About this exercise: Using the records that appear below, write out exactly the lines from the one with "- [ ] Production" through the one with "Updates an existing", keeping both end lines.

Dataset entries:
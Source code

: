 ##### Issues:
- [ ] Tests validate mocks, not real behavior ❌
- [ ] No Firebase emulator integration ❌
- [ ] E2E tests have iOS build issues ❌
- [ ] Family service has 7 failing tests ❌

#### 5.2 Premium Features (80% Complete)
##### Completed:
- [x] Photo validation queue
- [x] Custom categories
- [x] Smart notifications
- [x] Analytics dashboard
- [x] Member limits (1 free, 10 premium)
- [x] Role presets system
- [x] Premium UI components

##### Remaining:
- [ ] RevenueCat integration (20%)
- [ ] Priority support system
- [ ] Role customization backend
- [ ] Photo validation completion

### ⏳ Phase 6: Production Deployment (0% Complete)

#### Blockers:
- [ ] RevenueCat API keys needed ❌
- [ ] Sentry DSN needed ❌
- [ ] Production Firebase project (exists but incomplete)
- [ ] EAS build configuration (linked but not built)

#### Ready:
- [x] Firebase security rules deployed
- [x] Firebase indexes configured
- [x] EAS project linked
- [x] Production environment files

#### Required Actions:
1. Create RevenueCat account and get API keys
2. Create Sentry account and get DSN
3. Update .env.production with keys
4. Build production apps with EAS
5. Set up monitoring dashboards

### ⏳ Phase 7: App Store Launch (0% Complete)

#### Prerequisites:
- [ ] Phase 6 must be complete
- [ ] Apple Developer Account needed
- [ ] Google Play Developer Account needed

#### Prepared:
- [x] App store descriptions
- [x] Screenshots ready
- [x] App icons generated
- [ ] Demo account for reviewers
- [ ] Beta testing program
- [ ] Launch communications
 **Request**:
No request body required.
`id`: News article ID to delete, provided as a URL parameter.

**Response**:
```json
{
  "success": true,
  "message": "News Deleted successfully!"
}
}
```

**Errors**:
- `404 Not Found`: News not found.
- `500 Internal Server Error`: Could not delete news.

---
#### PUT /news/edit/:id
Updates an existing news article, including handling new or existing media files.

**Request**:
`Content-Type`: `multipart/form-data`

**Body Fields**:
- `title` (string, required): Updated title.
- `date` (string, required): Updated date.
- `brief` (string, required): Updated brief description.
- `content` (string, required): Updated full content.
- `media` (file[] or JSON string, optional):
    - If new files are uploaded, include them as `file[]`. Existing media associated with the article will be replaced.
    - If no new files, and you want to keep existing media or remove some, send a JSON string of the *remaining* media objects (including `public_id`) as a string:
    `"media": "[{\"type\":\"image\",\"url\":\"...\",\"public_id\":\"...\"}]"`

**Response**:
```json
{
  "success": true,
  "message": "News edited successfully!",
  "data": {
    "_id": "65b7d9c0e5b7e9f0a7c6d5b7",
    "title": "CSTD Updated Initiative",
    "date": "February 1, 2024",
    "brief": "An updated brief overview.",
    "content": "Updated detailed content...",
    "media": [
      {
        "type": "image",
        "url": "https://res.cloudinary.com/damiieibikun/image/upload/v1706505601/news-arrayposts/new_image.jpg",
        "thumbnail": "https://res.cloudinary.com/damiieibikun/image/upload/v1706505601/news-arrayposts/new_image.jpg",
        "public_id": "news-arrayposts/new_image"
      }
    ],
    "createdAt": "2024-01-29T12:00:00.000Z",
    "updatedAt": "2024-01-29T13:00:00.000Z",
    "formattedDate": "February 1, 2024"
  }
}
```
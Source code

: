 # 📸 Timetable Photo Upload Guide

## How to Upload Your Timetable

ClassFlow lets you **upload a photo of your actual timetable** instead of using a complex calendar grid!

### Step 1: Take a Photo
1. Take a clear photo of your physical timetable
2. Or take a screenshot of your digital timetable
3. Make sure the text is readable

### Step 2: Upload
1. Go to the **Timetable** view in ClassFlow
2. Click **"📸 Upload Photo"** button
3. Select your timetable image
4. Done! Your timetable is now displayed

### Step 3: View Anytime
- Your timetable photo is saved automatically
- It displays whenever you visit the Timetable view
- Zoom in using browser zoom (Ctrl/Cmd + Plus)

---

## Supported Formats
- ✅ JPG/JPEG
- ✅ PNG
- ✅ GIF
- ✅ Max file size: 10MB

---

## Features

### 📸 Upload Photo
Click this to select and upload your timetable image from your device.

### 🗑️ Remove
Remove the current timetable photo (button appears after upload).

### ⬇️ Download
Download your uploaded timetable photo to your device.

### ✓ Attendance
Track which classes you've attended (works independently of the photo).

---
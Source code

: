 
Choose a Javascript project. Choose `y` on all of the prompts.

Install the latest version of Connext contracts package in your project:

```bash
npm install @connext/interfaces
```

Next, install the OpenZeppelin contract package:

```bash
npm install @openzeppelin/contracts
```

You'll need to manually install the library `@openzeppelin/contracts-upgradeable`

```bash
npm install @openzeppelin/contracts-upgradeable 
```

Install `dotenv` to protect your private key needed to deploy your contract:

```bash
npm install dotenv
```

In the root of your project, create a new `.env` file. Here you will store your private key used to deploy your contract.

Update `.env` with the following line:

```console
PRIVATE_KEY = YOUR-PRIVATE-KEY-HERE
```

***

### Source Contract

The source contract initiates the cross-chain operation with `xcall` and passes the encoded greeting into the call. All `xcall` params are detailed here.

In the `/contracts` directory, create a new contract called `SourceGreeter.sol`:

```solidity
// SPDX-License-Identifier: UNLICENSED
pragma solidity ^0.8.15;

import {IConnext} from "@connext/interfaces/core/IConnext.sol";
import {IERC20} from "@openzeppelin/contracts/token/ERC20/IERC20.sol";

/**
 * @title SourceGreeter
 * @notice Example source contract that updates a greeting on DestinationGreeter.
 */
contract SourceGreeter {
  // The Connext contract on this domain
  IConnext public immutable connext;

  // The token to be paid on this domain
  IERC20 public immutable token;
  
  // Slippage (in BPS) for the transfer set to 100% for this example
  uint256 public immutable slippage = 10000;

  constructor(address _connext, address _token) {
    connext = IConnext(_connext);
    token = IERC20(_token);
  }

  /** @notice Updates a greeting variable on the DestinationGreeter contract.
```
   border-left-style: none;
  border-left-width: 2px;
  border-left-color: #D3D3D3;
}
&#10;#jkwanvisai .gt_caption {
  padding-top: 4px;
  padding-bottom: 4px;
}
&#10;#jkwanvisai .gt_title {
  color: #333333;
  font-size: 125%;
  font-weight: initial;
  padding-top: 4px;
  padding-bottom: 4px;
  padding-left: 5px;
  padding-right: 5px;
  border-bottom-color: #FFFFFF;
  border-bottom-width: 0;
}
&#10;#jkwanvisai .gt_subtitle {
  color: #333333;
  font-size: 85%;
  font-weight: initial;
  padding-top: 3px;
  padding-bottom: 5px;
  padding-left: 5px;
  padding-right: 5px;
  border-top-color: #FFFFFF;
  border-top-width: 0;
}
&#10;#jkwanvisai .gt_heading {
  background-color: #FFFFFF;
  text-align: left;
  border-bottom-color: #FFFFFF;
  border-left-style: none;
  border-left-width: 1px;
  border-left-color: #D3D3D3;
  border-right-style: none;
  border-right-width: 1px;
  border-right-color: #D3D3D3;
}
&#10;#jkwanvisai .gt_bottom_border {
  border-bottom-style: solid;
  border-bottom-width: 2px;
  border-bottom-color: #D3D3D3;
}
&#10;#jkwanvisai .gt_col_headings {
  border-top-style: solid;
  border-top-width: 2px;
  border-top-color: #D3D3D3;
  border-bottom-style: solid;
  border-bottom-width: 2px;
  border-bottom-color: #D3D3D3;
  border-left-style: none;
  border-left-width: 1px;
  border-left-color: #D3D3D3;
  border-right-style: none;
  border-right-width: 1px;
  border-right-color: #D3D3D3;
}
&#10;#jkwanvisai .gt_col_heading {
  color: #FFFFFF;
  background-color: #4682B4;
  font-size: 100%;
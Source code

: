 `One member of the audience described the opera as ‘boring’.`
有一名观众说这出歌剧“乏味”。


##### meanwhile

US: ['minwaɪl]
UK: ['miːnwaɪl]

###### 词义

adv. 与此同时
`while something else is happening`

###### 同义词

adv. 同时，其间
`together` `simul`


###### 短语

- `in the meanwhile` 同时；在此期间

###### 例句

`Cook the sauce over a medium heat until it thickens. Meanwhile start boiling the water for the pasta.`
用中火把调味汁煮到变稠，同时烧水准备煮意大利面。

Solution for this exercise:
- [ ] Production Firebase project (exists but incomplete)
- [ ] EAS build configuration (linked but not built)

#### Ready:
- [x] Firebase security rules deployed
- [x] Firebase indexes configured
- [x] EAS project linked
- [x] Production environment files

#### Required Actions:
1. Create RevenueCat account and get API keys
2. Create Sentry account and get DSN
3. Update .env.production with keys
4. Build production apps with EAS
5. Set up monitoring dashboards

### ⏳ Phase 7: App Store Launch (0% Complete)

#### Prerequisites:
- [ ] Phase 6 must be complete
- [ ] Apple Developer Account needed
- [ ] Google Play Developer Account needed

#### Prepared:
- [x] App store descriptions
- [x] Screenshots ready
- [x] App icons generated
- [ ] Demo account for reviewers
- [ ] Beta testing program
- [ ] Launch communications
 **Request**:
No request body required.
`id`: News article ID to delete, provided as a URL parameter.

**Response**:
```json
{
  "success": true,
  "message": "News Deleted successfully!"
}
}
```

**Errors**:
- `404 Not Found`: News not found.
- `500 Internal Server Error`: Could not delete news.

---
#### PUT /news/edit/:id
Updates an existing news article, including handling new or existing media files.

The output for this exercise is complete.